++++ RECORDS SUPPLIED

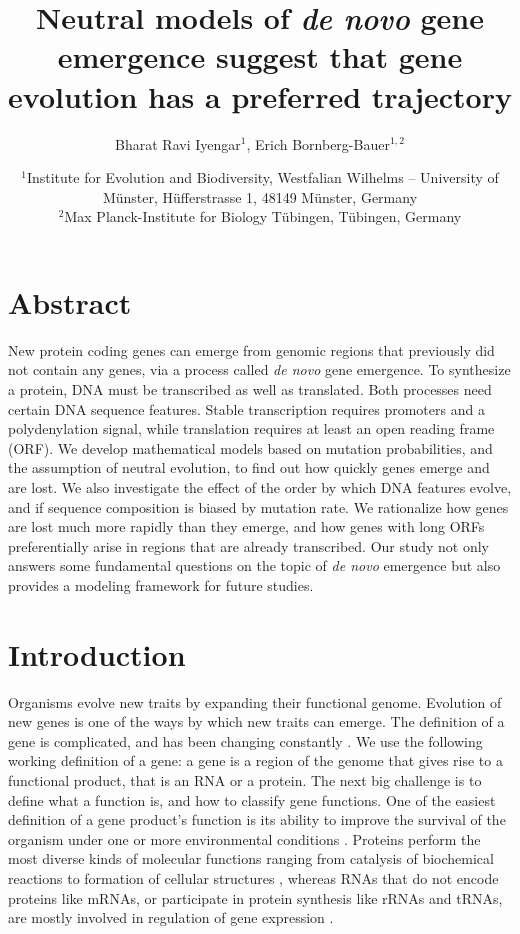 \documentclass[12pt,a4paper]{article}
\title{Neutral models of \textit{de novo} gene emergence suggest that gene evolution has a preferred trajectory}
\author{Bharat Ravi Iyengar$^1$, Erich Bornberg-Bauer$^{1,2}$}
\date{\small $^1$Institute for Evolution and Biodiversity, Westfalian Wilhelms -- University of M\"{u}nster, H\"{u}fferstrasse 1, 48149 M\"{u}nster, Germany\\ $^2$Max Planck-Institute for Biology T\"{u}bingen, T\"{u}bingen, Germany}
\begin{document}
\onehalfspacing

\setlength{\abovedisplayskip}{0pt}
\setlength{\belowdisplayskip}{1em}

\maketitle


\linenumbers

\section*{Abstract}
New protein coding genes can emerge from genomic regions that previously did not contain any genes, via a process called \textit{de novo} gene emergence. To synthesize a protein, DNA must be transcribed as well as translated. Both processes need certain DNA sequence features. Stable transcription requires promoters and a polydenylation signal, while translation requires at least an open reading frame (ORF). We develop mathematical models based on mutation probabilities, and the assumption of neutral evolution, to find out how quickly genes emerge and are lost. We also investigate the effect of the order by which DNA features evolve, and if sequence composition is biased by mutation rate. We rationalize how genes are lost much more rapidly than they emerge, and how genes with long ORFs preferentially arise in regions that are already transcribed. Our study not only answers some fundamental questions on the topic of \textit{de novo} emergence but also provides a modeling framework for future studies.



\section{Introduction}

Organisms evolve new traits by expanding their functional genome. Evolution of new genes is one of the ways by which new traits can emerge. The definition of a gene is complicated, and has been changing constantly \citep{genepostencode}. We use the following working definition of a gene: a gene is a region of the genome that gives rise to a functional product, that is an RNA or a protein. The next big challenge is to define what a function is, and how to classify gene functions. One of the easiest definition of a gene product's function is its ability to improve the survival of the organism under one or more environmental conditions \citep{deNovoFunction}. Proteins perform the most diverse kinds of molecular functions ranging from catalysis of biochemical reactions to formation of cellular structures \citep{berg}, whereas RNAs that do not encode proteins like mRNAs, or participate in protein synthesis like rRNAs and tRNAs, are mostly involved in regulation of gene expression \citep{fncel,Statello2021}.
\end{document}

++++++++

--- WORK REQUIRED ---
Here the job is to print all the data exactly, skipping any image.

--- WRITTEN ANSWER ---
 \documentclass[12pt,a4paper]{article}
\title{Neutral models of \textit{de novo} gene emergence suggest that gene evolution has a preferred trajectory}
\author{Bharat Ravi Iyengar$^1$, Erich Bornberg-Bauer$^{1,2}$}
\date{\small $^1$Institute for Evolution and Biodiversity, Westfalian Wilhelms -- University of M\"{u}nster, H\"{u}fferstrasse 1, 48149 M\"{u}nster, Germany\\ $^2$Max Planck-Institute for Biology T\"{u}bingen, T\"{u}bingen, Germany}
\begin{document}
\onehalfspacing

\setlength{\abovedisplayskip}{0pt}
\setlength{\belowdisplayskip}{1em}

\maketitle


\linenumbers

\section*{Abstract}
New protein coding genes can emerge from genomic regions that previously did not contain any genes, via a process called \textit{de novo} gene emergence. To synthesize a protein, DNA must be transcribed as well as translated. Both processes need certain DNA sequence features. Stable transcription requires promoters and a polydenylation signal, while translation requires at least an open reading frame (ORF). We develop mathematical models based on mutation probabilities, and the assumption of neutral evolution, to find out how quickly genes emerge and are lost. We also investigate the effect of the order by which DNA features evolve, and if sequence composition is biased by mutation rate. We rationalize how genes are lost much more rapidly than they emerge, and how genes with long ORFs preferentially arise in regions that are already transcribed. Our study not only answers some fundamental questions on the topic of \textit{de novo} emergence but also provides a modeling framework for future studies.



\section{Introduction}

Organisms evolve new traits by expanding their functional genome. Evolution of new genes is one of the ways by which new traits can emerge. The definition of a gene is complicated, and has been changing constantly \citep{genepostencode}. We use the following working definition of a gene: a gene is a region of the genome that gives rise to a functional product, that is an RNA or a protein. The next big challenge is to define what a function is, and how to classify gene functions. One of the easiest definition of a gene product's function is its ability to improve the survival of the organism under one or more environmental conditions \citep{deNovoFunction}. Proteins perform the most diverse kinds of molecular functions ranging from catalysis of biochemical reactions to formation of cellular structures \citep{berg}, whereas RNAs that do not encode proteins like mRNAs, or participate in protein synthesis like rRNAs and tRNAs, are mostly involved in regulation of gene expression \citep{fncel,Statello2021}.
\end{document}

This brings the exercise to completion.